(Saved entries)
________________

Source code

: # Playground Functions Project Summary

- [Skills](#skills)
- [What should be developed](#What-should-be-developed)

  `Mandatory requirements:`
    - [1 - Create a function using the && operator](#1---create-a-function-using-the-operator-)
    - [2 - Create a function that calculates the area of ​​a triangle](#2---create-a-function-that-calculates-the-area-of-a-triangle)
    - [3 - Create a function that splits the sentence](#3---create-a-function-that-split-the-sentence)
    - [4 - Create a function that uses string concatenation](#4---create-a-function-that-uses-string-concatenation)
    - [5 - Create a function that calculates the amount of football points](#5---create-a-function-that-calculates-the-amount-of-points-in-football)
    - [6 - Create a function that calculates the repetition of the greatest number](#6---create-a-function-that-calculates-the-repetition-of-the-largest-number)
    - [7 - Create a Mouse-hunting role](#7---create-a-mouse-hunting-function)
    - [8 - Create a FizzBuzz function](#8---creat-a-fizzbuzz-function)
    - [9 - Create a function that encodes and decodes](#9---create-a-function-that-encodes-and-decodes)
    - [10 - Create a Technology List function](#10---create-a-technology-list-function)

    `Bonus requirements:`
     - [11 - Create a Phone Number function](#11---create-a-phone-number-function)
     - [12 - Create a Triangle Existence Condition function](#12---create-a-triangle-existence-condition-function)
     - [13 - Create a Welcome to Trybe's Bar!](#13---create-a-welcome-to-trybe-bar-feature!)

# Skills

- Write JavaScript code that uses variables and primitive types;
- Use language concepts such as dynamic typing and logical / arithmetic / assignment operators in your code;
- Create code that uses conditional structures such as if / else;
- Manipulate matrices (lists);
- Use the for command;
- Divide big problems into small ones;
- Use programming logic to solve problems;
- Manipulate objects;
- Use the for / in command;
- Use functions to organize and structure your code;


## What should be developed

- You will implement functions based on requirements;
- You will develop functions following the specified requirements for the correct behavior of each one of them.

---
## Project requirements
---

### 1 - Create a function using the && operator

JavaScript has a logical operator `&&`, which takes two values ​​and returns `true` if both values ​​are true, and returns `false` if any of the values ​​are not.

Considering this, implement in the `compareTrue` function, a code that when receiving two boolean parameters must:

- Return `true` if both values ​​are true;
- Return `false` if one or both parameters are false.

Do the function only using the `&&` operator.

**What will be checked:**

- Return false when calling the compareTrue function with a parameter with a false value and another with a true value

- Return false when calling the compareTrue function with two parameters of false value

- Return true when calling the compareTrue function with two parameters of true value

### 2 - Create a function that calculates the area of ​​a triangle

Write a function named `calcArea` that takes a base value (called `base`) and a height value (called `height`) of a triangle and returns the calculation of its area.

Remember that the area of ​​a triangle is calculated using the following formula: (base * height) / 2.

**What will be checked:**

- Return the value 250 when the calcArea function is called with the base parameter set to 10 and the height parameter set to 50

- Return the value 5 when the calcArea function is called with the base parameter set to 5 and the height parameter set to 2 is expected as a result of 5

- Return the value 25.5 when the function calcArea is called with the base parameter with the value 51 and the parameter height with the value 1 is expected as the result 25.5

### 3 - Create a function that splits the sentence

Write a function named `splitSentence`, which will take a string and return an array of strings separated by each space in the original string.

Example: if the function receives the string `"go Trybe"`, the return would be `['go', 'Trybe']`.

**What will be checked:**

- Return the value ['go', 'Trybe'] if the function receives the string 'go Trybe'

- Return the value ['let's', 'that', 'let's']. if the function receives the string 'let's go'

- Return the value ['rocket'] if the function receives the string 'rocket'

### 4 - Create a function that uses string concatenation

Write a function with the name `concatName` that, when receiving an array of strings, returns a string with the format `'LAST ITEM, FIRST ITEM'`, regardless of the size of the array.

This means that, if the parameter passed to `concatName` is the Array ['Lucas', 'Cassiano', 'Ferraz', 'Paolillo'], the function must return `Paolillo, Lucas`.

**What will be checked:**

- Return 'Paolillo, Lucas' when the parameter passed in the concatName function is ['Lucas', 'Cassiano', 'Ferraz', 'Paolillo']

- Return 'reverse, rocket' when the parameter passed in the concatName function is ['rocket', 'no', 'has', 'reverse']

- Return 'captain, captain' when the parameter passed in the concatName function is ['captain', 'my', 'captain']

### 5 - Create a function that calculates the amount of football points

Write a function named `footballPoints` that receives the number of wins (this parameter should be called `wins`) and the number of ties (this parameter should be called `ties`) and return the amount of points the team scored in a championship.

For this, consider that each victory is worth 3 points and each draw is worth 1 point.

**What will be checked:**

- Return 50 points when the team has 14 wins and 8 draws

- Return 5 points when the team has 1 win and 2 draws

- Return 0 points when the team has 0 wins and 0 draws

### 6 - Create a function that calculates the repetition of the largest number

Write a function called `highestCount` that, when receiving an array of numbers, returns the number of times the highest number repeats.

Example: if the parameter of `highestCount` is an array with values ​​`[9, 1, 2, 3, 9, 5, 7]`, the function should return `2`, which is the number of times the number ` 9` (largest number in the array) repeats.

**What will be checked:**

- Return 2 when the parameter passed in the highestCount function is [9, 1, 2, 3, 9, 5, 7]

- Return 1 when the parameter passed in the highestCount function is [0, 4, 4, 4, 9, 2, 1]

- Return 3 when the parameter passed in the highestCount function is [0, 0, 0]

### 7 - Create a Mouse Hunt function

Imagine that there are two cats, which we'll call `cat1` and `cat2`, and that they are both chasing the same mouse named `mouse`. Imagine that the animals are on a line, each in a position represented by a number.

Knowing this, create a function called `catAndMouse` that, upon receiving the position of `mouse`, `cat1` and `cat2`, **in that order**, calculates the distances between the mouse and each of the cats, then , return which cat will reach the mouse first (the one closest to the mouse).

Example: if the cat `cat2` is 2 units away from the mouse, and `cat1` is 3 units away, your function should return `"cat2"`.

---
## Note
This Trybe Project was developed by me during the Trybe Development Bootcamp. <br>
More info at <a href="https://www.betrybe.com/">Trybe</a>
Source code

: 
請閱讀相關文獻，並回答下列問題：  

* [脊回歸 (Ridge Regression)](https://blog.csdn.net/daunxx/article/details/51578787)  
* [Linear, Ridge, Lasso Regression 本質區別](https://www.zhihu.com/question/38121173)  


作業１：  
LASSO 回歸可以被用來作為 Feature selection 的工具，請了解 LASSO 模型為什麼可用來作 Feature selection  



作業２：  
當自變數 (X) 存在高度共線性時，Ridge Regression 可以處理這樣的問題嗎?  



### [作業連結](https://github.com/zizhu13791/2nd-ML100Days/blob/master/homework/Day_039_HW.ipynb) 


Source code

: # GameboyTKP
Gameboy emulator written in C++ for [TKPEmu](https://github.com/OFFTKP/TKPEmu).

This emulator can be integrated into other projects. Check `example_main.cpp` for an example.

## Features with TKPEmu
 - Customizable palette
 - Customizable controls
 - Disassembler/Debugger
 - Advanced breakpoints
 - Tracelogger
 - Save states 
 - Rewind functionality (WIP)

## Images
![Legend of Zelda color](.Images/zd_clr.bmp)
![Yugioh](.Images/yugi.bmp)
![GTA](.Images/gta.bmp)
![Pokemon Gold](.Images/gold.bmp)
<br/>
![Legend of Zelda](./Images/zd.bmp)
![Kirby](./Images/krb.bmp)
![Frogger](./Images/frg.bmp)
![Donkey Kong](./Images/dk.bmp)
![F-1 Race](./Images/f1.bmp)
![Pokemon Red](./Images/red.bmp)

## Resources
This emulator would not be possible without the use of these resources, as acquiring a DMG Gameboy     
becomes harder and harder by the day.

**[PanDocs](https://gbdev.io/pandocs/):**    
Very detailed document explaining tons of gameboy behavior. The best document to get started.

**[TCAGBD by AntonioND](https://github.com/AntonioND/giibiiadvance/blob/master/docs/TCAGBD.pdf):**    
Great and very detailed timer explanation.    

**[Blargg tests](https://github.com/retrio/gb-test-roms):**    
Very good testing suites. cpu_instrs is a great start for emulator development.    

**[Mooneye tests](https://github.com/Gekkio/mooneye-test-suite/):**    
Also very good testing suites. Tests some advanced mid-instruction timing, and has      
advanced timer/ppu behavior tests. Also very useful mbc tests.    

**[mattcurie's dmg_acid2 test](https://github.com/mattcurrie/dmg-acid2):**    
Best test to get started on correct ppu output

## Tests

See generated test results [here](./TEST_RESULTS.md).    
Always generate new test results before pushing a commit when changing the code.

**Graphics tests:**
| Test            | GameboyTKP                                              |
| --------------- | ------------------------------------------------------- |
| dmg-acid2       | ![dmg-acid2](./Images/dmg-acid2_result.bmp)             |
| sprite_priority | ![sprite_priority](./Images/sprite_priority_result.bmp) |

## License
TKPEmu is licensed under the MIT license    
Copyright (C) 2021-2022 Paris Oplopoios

________________

PROBLEM TO WORK ON: From the records above, copy out the line with "Functions Project Summary", the line with "- [5 - Create", and every line between them, word for word.

EXERCISE RESULT:
: # Playground Functions Project Summary

- [Skills](#skills)
- [What should be developed](#What-should-be-developed)

  `Mandatory requirements:`
    - [1 - Create a function using the && operator](#1---create-a-function-using-the-operator-)
    - [2 - Create a function that calculates the area of ​​a triangle](#2---create-a-function-that-calculates-the-area-of-a-triangle)
    - [3 - Create a function that splits the sentence](#3---create-a-function-that-split-the-sentence)
    - [4 - Create a function that uses string concatenation](#4---create-a-function-that-uses-string-concatenation)
    - [5 - Create a function that calculates the amount of football points](#5---create-a-function-that-calculates-the-amount-of-points-in-football)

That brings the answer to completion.